Australian property investor loan growth causing concern

There is growing concern amongst regulators in Australia with the monthly growth in property investor loans touching a one year high of 0.8% in December. This brings the annual rate to 6.2% although if the December rate is annualised it is more like 9%. This is an issue which has attracted top billing in Australia with banking regulators extremely concerned about rising prices in the Australian property market. So, is Australian property investor loan growth really a problem?
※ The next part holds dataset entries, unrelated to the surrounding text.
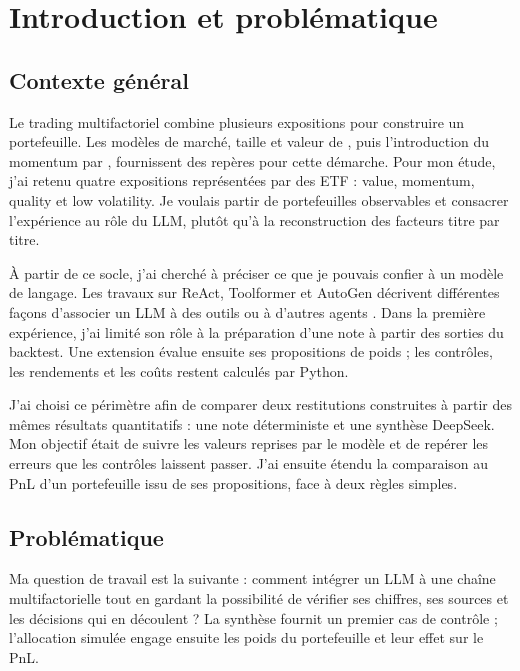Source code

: \chapter{Introduction et problématique}\label{cap:introduction}

\section{Contexte général}

Le trading multifactoriel combine plusieurs expositions pour construire un portefeuille. Les modèles de marché, taille et valeur de \citet{famaFrench1993}, puis l'introduction du momentum par \citet{carhart1997}, fournissent des repères pour cette démarche. Pour mon étude, j'ai retenu quatre expositions représentées par des ETF : value, momentum, quality et low volatility. Je voulais partir de portefeuilles observables et consacrer l'expérience au rôle du LLM, plutôt qu'à la reconstruction des facteurs titre par titre.

À partir de ce socle, j'ai cherché à préciser ce que je pouvais confier à un modèle de langage. Les travaux sur ReAct, Toolformer et AutoGen décrivent différentes façons d'associer un LLM à des outils ou à d'autres agents \citep{yao2023react,schick2023toolformer,wu2023autogen}. Dans la première expérience, j'ai limité son rôle à la préparation d'une note à partir des sorties du backtest. Une extension évalue ensuite ses propositions de poids ; les contrôles, les rendements et les coûts restent calculés par Python.

J'ai choisi ce périmètre afin de comparer deux restitutions construites à partir des mêmes résultats quantitatifs : une note déterministe et une synthèse DeepSeek. Mon objectif était de suivre les valeurs reprises par le modèle et de repérer les erreurs que les contrôles laissent passer. J'ai ensuite étendu la comparaison au PnL d'un portefeuille issu de ses propositions, face à deux règles simples.

\section{Problématique}

Ma question de travail est la suivante : comment intégrer un LLM à une chaîne multifactorielle tout en gardant la possibilité de vérifier ses chiffres, ses sources et les décisions qui en découlent ? La synthèse fournit un premier cas de contrôle ; l'allocation simulée engage ensuite les poids du portefeuille et leur effet sur le PnL.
Buoyant property market in Australia

Cities such as Sydney and Melbourne have experienced significant growth in property prices in recent times. This was one of the main reasons why the Australian Prudential Regulation Authority (APRA) introduced a 10% cap on property investor loan growth back in 2014. This was effectively the simplest means of reducing the funding available to property investors across Australia and forced many banks to pull back from their aggressive marketing approach. This seemed to have an immediate effect on property investor loan growth which fell back to more manageable levels in 2016. However, a cut in Australian base rates in August last year undid much of this good work and demand began to rise yet again.

Is this the right approach by APRA?

There are very few people who would publicly support this type of approach in a capitalist market but in reality there was a very simple reason behind the limit. Property investor loan growth of 10% is way above average household income growth which is between 5% and 6% in the most favourable of conditions. Therefore, it is difficult to see how this growth in property investor loans could be maintained going forward without putting the Australian property market at serious risk.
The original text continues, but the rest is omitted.